((
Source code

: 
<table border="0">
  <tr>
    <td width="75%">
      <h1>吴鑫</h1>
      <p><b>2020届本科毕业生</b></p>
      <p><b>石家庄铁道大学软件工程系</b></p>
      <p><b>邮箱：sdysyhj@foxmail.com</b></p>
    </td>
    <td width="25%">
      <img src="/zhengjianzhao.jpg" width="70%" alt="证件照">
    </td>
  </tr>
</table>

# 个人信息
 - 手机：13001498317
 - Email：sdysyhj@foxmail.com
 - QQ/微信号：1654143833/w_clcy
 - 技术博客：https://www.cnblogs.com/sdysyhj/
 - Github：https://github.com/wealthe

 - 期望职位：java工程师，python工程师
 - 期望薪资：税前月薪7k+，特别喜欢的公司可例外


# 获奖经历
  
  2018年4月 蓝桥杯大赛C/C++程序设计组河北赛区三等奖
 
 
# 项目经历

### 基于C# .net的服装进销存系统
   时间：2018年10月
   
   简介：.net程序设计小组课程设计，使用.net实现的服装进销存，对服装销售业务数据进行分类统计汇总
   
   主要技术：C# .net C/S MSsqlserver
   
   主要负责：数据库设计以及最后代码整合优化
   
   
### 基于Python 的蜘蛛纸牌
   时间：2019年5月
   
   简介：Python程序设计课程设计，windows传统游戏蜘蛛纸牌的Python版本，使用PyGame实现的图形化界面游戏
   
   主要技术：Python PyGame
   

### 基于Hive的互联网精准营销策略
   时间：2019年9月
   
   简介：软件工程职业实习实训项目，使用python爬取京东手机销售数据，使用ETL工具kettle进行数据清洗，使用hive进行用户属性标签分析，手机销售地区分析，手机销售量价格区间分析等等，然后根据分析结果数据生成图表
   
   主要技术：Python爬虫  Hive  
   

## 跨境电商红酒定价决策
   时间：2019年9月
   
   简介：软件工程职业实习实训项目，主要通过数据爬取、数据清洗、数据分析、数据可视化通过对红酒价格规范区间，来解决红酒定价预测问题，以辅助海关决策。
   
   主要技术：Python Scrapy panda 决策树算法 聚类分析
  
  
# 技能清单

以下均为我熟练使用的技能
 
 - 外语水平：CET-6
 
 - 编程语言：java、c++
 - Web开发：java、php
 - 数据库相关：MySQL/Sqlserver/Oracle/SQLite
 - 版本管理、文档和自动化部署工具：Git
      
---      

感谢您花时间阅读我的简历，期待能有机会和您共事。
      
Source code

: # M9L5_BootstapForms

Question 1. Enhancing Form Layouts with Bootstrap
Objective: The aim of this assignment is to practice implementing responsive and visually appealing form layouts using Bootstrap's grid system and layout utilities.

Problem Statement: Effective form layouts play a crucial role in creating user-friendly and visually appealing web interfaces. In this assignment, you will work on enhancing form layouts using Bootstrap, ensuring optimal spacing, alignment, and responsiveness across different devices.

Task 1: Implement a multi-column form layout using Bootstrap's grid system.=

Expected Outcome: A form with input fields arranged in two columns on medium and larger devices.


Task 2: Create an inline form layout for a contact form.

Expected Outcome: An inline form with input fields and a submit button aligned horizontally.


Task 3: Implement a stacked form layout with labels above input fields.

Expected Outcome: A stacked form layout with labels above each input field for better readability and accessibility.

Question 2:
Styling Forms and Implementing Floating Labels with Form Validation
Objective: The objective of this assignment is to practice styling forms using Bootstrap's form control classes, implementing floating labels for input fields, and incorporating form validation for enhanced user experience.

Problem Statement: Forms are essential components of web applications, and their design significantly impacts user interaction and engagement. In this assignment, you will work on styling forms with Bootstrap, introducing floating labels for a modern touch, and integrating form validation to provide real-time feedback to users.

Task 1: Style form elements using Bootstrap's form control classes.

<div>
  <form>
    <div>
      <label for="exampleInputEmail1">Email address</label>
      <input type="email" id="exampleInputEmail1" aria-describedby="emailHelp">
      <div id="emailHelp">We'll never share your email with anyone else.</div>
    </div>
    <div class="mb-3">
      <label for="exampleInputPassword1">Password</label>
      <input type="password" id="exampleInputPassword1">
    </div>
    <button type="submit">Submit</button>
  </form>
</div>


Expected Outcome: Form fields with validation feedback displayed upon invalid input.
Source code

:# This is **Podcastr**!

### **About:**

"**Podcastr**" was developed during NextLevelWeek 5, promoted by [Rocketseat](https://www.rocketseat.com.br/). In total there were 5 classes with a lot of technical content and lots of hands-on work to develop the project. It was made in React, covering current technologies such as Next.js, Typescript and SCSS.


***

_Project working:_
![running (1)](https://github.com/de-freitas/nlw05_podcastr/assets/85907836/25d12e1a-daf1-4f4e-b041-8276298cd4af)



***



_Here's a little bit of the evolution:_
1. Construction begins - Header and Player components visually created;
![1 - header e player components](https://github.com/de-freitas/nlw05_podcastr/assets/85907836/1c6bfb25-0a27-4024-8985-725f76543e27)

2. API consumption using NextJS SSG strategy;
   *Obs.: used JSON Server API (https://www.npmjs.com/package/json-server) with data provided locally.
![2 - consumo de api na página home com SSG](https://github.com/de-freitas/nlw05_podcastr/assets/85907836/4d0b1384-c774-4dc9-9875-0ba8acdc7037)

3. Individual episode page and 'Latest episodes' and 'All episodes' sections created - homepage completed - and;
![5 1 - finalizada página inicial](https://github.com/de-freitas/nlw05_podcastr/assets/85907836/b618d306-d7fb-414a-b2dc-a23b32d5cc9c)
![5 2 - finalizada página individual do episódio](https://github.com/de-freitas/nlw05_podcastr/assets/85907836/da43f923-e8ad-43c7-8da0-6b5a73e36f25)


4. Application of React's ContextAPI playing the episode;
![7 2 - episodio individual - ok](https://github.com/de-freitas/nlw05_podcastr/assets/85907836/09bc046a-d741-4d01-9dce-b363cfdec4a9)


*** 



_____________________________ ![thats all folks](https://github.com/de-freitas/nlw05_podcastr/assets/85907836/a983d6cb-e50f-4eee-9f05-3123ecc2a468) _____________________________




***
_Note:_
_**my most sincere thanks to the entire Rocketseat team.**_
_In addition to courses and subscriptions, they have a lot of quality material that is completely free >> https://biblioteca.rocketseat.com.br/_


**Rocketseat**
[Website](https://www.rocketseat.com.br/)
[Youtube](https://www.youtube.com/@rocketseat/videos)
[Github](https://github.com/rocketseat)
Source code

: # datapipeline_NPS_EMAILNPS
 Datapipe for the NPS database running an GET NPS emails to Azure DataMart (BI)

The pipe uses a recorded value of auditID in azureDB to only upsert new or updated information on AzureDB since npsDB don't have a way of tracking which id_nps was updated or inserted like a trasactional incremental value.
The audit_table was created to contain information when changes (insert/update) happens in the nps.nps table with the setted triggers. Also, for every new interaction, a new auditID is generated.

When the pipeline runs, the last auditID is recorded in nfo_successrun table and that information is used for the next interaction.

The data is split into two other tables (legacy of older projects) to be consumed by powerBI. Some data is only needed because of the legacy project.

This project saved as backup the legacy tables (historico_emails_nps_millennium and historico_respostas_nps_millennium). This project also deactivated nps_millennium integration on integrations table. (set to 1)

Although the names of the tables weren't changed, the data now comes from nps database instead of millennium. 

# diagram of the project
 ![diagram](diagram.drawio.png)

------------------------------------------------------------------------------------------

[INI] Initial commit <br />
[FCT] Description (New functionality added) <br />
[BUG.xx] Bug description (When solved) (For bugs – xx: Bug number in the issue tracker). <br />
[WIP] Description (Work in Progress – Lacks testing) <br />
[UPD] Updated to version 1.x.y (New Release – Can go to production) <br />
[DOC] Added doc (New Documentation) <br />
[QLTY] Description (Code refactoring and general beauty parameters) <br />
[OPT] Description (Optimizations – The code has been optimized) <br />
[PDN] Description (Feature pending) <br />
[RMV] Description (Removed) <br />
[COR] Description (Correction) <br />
))
# Brief
Write out each entry again, character for character.

# Answer section
Source code

: 
<table border="0">
  <tr>
    <td width="75%">
      <h1>吴鑫</h1>
      <p><b>2020届本科毕业生</b></p>
      <p><b>石家庄铁道大学软件工程系</b></p>
      <p><b>邮箱：sdysyhj@foxmail.com</b></p>
    </td>
    <td width="25%">
      <img src="/zhengjianzhao.jpg" width="70%" alt="证件照">
    </td>
  </tr>
</table>

# 个人信息
 - 手机：13001498317
 - Email：sdysyhj@foxmail.com
 - QQ/微信号：1654143833/w_clcy
 - 技术博客：https://www.cnblogs.com/sdysyhj/
 - Github：https://github.com/wealthe

 - 期望职位：java工程师，python工程师
 - 期望薪资：税前月薪7k+，特别喜欢的公司可例外


# 获奖经历
  
  2018年4月 蓝桥杯大赛C/C++程序设计组河北赛区三等奖
 
 
# 项目经历

### 基于C# .net的服装进销存系统
   时间：2018年10月
   
   简介：.net程序设计小组课程设计，使用.net实现的服装进销存，对服装销售业务数据进行分类统计汇总
   
   主要技术：C# .net C/S MSsqlserver
   
   主要负责：数据库设计以及最后代码整合优化
   
   
### 基于Python 的蜘蛛纸牌
   时间：2019年5月
   
   简介：Python程序设计课程设计，windows传统游戏蜘蛛纸牌的Python版本，使用PyGame实现的图形化界面游戏
   
   主要技术：Python PyGame
   

### 基于Hive的互联网精准营销策略
   时间：2019年9月
   
   简介：软件工程职业实习实训项目，使用python爬取京东手机销售数据，使用ETL工具kettle进行数据清洗，使用hive进行用户属性标签分析，手机销售地区分析，手机销售量价格区间分析等等，然后根据分析结果数据生成图表
   
   主要技术：Python爬虫  Hive  
   

## 跨境电商红酒定价决策
   时间：2019年9月
   
   简介：软件工程职业实习实训项目，主要通过数据爬取、数据清洗、数据分析、数据可视化通过对红酒价格规范区间，来解决红酒定价预测问题，以辅助海关决策。
   
   主要技术：Python Scrapy panda 决策树算法 聚类分析
  
  
# 技能清单

以下均为我熟练使用的技能
 
 - 外语水平：CET-6
 
 - 编程语言：java、c++
 - Web开发：java、php
 - 数据库相关：MySQL/Sqlserver/Oracle/SQLite
 - 版本管理、文档和自动化部署工具：Git
      
---      

感谢您花时间阅读我的简历，期待能有机会和您共事。
      
Source code

: # M9L5_BootstapForms

Question 1. Enhancing Form Layouts with Bootstrap
Objective: The aim of this assignment is to practice implementing responsive and visually appealing form layouts using Bootstrap's grid system and layout utilities.

Problem Statement: Effective form layouts play a crucial role in creating user-friendly and visually appealing web interfaces. In this assignment, you will work on enhancing form layouts using Bootstrap, ensuring optimal spacing, alignment, and responsiveness across different devices.

Task 1: Implement a multi-column form layout using Bootstrap's grid system.=

Expected Outcome: A form with input fields arranged in two columns on medium and larger devices.


Task 2: Create an inline form layout for a contact form.

Expected Outcome: An inline form with input fields and a submit button aligned horizontally.


Task 3: Implement a stacked form layout with labels above input fields.

Expected Outcome: A stacked form layout with labels above each input field for better readability and accessibility.

Question 2:
Styling Forms and Implementing Floating Labels with Form Validation
Objective: The objective of this assignment is to practice styling forms using Bootstrap's form control classes, implementing floating labels for input fields, and incorporating form validation for enhanced user experience.

Problem Statement: Forms are essential components of web applications, and their design significantly impacts user interaction and engagement. In this assignment, you will work on styling forms with Bootstrap, introducing floating labels for a modern touch, and integrating form validation to provide real-time feedback to users.

Task 1: Style form elements using Bootstrap's form control classes.

<div>
  <form>
    <div>
      <label for="exampleInputEmail1">Email address</label>
      <input type="email" id="exampleInputEmail1" aria-describedby="emailHelp">
      <div id="emailHelp">We'll never share your email with anyone else.</div>
    </div>
    <div class="mb-3">
      <label for="exampleInputPassword1">Password</label>
      <input type="password" id="exampleInputPassword1">
    </div>
    <button type="submit">Submit</button>
  </form>
</div>


Expected Outcome: Form fields with validation feedback displayed upon invalid input.
Source code

:# This is **Podcastr**!

### **About:**

"**Podcastr**" was developed during NextLevelWeek 5, promoted by [Rocketseat](https://www.rocketseat.com.br/). In total there were 5 classes with a lot of technical content and lots of hands-on work to develop the project. It was made in React, covering current technologies such as Next.js, Typescript and SCSS.


***

_Project working:_
![running (1)](https://github.com/de-freitas/nlw05_podcastr/assets/85907836/25d12e1a-daf1-4f4e-b041-8276298cd4af)



***



_Here's a little bit of the evolution:_
1. Construction begins - Header and Player components visually created;
![1 - header e player components](https://github.com/de-freitas/nlw05_podcastr/assets/85907836/1c6bfb25-0a27-4024-8985-725f76543e27)

2. API consumption using NextJS SSG strategy;
   *Obs.: used JSON Server API (https://www.npmjs.com/package/json-server) with data provided locally.
![2 - consumo de api na página home com SSG](https://github.com/de-freitas/nlw05_podcastr/assets/85907836/4d0b1384-c774-4dc9-9875-0ba8acdc7037)

3. Individual episode page and 'Latest episodes' and 'All episodes' sections created - homepage completed - and;
![5 1 - finalizada página inicial](https://github.com/de-freitas/nlw05_podcastr/assets/85907836/b618d306-d7fb-414a-b2dc-a23b32d5cc9c)
![5 2 - finalizada página individual do episódio](https://github.com/de-freitas/nlw05_podcastr/assets/85907836/da43f923-e8ad-43c7-8da0-6b5a73e36f25)


4. Application of React's ContextAPI playing the episode;
![7 2 - episodio individual - ok](https://github.com/de-freitas/nlw05_podcastr/assets/85907836/09bc046a-d741-4d01-9dce-b363cfdec4a9)


*** 



_____________________________ ![thats all folks](https://github.com/de-freitas/nlw05_podcastr/assets/85907836/a983d6cb-e50f-4eee-9f05-3123ecc2a468) _____________________________




***
_Note:_
_**my most sincere thanks to the entire Rocketseat team.**_
_In addition to courses and subscriptions, they have a lot of quality material that is completely free >> https://biblioteca.rocketseat.com.br/_


**Rocketseat**
[Website](https://www.rocketseat.com.br/)
[Youtube](https://www.youtube.com/@rocketseat/videos)
[Github](https://github.com/rocketseat)
Source code

: # datapipeline_NPS_EMAILNPS
 Datapipe for the NPS database running an GET NPS emails to Azure DataMart (BI)

The pipe uses a recorded value of auditID in azureDB to only upsert new or updated information on AzureDB since npsDB don't have a way of tracking which id_nps was updated or inserted like a trasactional incremental value.
The audit_table was created to contain information when changes (insert/update) happens in the nps.nps table with the setted triggers. Also, for every new interaction, a new auditID is generated.

When the pipeline runs, the last auditID is recorded in nfo_successrun table and that information is used for the next interaction.

The data is split into two other tables (legacy of older projects) to be consumed by powerBI. Some data is only needed because of the legacy project.

This project saved as backup the legacy tables (historico_emails_nps_millennium and historico_respostas_nps_millennium). This project also deactivated nps_millennium integration on integrations table. (set to 1)

Although the names of the tables weren't changed, the data now comes from nps database instead of millennium. 

# diagram of the project
 ![diagram](diagram.drawio.png)

------------------------------------------------------------------------------------------

[INI] Initial commit <br />
[FCT] Description (New functionality added) <br />
[BUG.xx] Bug description (When solved) (For bugs – xx: Bug number in the issue tracker). <br />
[WIP] Description (Work in Progress – Lacks testing) <br />
[UPD] Updated to version 1.x.y (New Release – Can go to production) <br />
[DOC] Added doc (New Documentation) <br />
[QLTY] Description (Code refactoring and general beauty parameters) <br />
[OPT] Description (Optimizations – The code has been optimized) <br />
[PDN] Description (Feature pending) <br />
[RMV] Description (Removed) <br />
[COR] Description (Correction) <br />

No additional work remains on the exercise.